-- How to complete this task --
Wherever a picture sits, omit it. Output the rest of the listing exactly.

·····

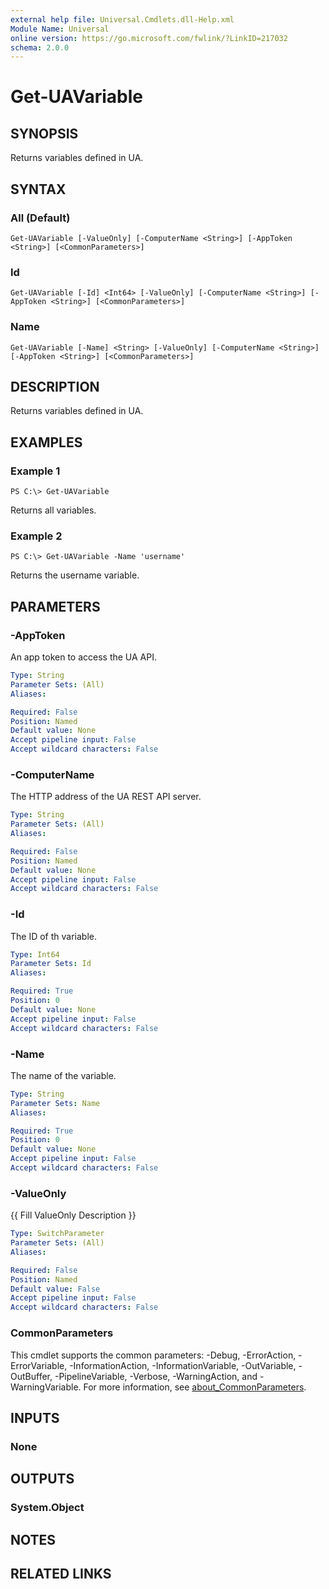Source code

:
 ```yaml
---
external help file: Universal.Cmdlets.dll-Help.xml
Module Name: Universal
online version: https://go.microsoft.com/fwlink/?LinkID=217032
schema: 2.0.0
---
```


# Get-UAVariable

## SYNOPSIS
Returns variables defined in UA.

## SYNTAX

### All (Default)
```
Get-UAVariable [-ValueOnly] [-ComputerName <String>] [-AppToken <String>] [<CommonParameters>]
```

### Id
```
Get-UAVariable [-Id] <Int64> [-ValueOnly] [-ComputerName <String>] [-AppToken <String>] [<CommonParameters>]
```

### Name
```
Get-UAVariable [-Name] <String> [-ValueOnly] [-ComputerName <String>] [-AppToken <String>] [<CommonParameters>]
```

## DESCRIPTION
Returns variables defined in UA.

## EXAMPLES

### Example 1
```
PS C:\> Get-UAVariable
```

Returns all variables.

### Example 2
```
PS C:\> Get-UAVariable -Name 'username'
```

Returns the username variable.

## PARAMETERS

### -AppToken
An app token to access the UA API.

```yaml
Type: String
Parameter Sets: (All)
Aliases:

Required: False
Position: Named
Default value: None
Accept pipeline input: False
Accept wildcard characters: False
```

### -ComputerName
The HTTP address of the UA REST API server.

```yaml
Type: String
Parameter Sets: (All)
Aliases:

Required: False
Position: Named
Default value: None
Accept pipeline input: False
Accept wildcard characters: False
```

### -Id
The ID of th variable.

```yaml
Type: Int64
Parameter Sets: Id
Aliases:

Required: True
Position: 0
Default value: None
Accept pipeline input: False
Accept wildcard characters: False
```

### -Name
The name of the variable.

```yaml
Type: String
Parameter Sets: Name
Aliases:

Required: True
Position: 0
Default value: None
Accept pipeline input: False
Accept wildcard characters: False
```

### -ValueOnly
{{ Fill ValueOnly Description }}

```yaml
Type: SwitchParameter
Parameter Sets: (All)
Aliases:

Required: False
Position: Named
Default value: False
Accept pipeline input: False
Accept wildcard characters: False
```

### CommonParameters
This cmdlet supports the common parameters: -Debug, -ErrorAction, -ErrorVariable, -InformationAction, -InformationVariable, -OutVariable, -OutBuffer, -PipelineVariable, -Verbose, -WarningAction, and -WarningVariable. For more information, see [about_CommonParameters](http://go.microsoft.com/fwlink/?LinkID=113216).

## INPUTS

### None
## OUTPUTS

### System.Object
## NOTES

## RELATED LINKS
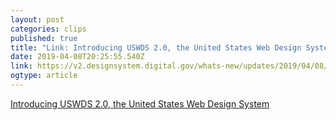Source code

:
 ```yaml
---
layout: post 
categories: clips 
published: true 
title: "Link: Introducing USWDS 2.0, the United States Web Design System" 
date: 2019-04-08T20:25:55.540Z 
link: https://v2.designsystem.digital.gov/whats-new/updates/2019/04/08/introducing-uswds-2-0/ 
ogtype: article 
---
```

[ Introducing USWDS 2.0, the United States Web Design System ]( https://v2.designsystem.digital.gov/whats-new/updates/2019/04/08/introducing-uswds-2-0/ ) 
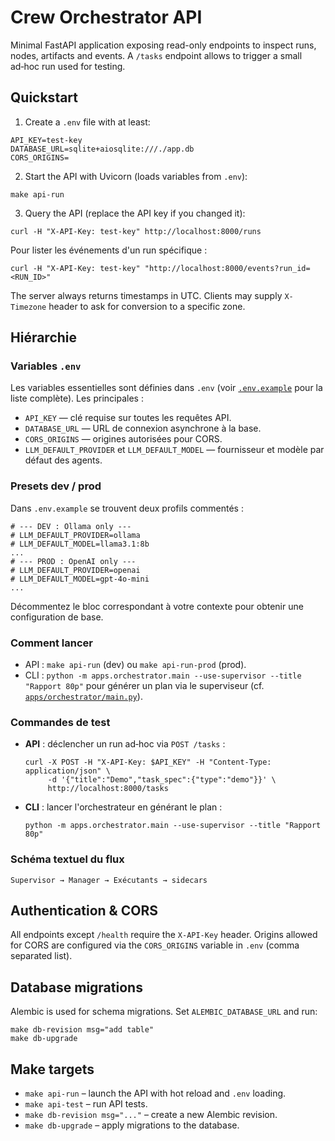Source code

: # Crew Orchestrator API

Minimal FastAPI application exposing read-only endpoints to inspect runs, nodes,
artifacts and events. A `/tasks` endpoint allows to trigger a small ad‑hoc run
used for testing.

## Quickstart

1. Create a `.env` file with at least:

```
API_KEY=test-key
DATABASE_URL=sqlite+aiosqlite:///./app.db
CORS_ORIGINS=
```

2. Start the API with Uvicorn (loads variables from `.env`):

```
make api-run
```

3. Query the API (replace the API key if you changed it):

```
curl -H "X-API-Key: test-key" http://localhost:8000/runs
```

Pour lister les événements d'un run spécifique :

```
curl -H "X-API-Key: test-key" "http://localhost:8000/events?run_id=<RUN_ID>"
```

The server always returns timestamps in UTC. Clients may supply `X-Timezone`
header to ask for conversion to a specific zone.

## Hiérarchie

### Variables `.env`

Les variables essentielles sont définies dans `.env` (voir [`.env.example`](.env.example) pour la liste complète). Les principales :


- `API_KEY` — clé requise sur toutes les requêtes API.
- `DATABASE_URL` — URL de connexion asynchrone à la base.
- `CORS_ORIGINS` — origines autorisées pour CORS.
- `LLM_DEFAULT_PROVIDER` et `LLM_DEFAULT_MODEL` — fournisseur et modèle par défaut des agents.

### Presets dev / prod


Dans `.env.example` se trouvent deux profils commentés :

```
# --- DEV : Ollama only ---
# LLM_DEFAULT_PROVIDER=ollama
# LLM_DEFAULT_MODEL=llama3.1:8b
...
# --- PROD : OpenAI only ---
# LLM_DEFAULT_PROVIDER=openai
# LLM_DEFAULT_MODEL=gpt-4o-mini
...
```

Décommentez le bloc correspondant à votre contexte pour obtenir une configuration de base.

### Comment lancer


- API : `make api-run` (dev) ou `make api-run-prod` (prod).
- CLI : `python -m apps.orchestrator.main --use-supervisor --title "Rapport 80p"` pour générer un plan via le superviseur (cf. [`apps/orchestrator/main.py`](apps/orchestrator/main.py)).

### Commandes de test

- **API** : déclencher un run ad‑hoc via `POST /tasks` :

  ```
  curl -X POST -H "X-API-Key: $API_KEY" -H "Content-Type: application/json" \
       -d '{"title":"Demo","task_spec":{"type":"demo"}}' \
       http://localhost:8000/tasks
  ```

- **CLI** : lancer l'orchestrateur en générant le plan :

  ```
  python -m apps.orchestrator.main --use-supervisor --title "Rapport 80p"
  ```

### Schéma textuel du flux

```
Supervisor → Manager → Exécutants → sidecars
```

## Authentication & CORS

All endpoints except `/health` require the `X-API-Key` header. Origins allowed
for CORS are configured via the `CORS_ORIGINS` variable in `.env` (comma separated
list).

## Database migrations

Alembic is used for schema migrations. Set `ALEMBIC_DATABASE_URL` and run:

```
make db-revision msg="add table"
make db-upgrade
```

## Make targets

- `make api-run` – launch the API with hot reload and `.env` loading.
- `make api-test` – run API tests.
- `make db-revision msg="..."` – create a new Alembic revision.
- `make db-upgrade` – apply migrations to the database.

·····

-- Solution to the exercise --
Source code

:
 ```yaml
---
external help file: Universal.Cmdlets.dll-Help.xml
Module Name: Universal
online version: https://go.microsoft.com/fwlink/?LinkID=217032
schema: 2.0.0
---
```


# Get-UAVariable

## SYNOPSIS
Returns variables defined in UA.

## SYNTAX

### All (Default)
```
Get-UAVariable [-ValueOnly] [-ComputerName <String>] [-AppToken <String>] [<CommonParameters>]
```

### Id
```
Get-UAVariable [-Id] <Int64> [-ValueOnly] [-ComputerName <String>] [-AppToken <String>] [<CommonParameters>]
```

### Name
```
Get-UAVariable [-Name] <String> [-ValueOnly] [-ComputerName <String>] [-AppToken <String>] [<CommonParameters>]
```

## DESCRIPTION
Returns variables defined in UA.

## EXAMPLES

### Example 1
```
PS C:\> Get-UAVariable
```

Returns all variables.

### Example 2
```
PS C:\> Get-UAVariable -Name 'username'
```

Returns the username variable.

## PARAMETERS

### -AppToken
An app token to access the UA API.

```yaml
Type: String
Parameter Sets: (All)
Aliases:

Required: False
Position: Named
Default value: None
Accept pipeline input: False
Accept wildcard characters: False
```

### -ComputerName
The HTTP address of the UA REST API server.

```yaml
Type: String
Parameter Sets: (All)
Aliases:

Required: False
Position: Named
Default value: None
Accept pipeline input: False
Accept wildcard characters: False
```

### -Id
The ID of th variable.

```yaml
Type: Int64
Parameter Sets: Id
Aliases:

Required: True
Position: 0
Default value: None
Accept pipeline input: False
Accept wildcard characters: False
```

### -Name
The name of the variable.

```yaml
Type: String
Parameter Sets: Name
Aliases:

Required: True
Position: 0
Default value: None
Accept pipeline input: False
Accept wildcard characters: False
```

### -ValueOnly
{{ Fill ValueOnly Description }}

```yaml
Type: SwitchParameter
Parameter Sets: (All)
Aliases:

Required: False
Position: Named
Default value: False
Accept pipeline input: False
Accept wildcard characters: False
```

### CommonParameters
This cmdlet supports the common parameters: -Debug, -ErrorAction, -ErrorVariable, -InformationAction, -InformationVariable, -OutVariable, -OutBuffer, -PipelineVariable, -Verbose, -WarningAction, and -WarningVariable. For more information, see [about_CommonParameters](http://go.microsoft.com/fwlink/?LinkID=113216).

## INPUTS

### None
## OUTPUTS

### System.Object
## NOTES

## RELATED LINKS
Source code

:
 ```yaml
---
layout: post 
categories: clips 
published: true 
title: "Link: Introducing USWDS 2.0, the United States Web Design System" 
date: 2019-04-08T20:25:55.540Z 
link: https://v2.designsystem.digital.gov/whats-new/updates/2019/04/08/introducing-uswds-2-0/ 
ogtype: article 
---
```

[ Introducing USWDS 2.0, the United States Web Design System ]( https://v2.designsystem.digital.gov/whats-new/updates/2019/04/08/introducing-uswds-2-0/ ) 
Source code

: # Crew Orchestrator API

Minimal FastAPI application exposing read-only endpoints to inspect runs, nodes,
artifacts and events. A `/tasks` endpoint allows to trigger a small ad‑hoc run
used for testing.

## Quickstart

1. Create a `.env` file with at least:

```
API_KEY=test-key
DATABASE_URL=sqlite+aiosqlite:///./app.db
CORS_ORIGINS=
```

2. Start the API with Uvicorn (loads variables from `.env`):

```
make api-run
```

3. Query the API (replace the API key if you changed it):

```
curl -H "X-API-Key: test-key" http://localhost:8000/runs
```

Pour lister les événements d'un run spécifique :

```
curl -H "X-API-Key: test-key" "http://localhost:8000/events?run_id=<RUN_ID>"
```

The server always returns timestamps in UTC. Clients may supply `X-Timezone`
header to ask for conversion to a specific zone.

## Hiérarchie

### Variables `.env`

Les variables essentielles sont définies dans `.env` (voir [`.env.example`](.env.example) pour la liste complète). Les principales :


- `API_KEY` — clé requise sur toutes les requêtes API.
- `DATABASE_URL` — URL de connexion asynchrone à la base.
- `CORS_ORIGINS` — origines autorisées pour CORS.
- `LLM_DEFAULT_PROVIDER` et `LLM_DEFAULT_MODEL` — fournisseur et modèle par défaut des agents.

### Presets dev / prod


Dans `.env.example` se trouvent deux profils commentés :

```
# --- DEV : Ollama only ---
# LLM_DEFAULT_PROVIDER=ollama
# LLM_DEFAULT_MODEL=llama3.1:8b
...
# --- PROD : OpenAI only ---
# LLM_DEFAULT_PROVIDER=openai
# LLM_DEFAULT_MODEL=gpt-4o-mini
...
```

Décommentez le bloc correspondant à votre contexte pour obtenir une configuration de base.

### Comment lancer


- API : `make api-run` (dev) ou `make api-run-prod` (prod).
- CLI : `python -m apps.orchestrator.main --use-supervisor --title "Rapport 80p"` pour générer un plan via le superviseur (cf. [`apps/orchestrator/main.py`](apps/orchestrator/main.py)).

### Commandes de test

- **API** : déclencher un run ad‑hoc via `POST /tasks` :

  ```
  curl -X POST -H "X-API-Key: $API_KEY" -H "Content-Type: application/json" \
       -d '{"title":"Demo","task_spec":{"type":"demo"}}' \
       http://localhost:8000/tasks
  ```

- **CLI** : lancer l'orchestrateur en générant le plan :

  ```
  python -m apps.orchestrator.main --use-supervisor --title "Rapport 80p"
  ```

### Schéma textuel du flux

```
Supervisor → Manager → Exécutants → sidecars
```

## Authentication & CORS

All endpoints except `/health` require the `X-API-Key` header. Origins allowed
for CORS are configured via the `CORS_ORIGINS` variable in `.env` (comma separated
list).

## Database migrations

Alembic is used for schema migrations. Set `ALEMBIC_DATABASE_URL` and run:

```
make db-revision msg="add table"
make db-upgrade
```

## Make targets

- `make api-run` – launch the API with hot reload and `.env` loading.
- `make api-test` – run API tests.
- `make db-revision msg="..."` – create a new Alembic revision.
- `make db-upgrade` – apply migrations to the database.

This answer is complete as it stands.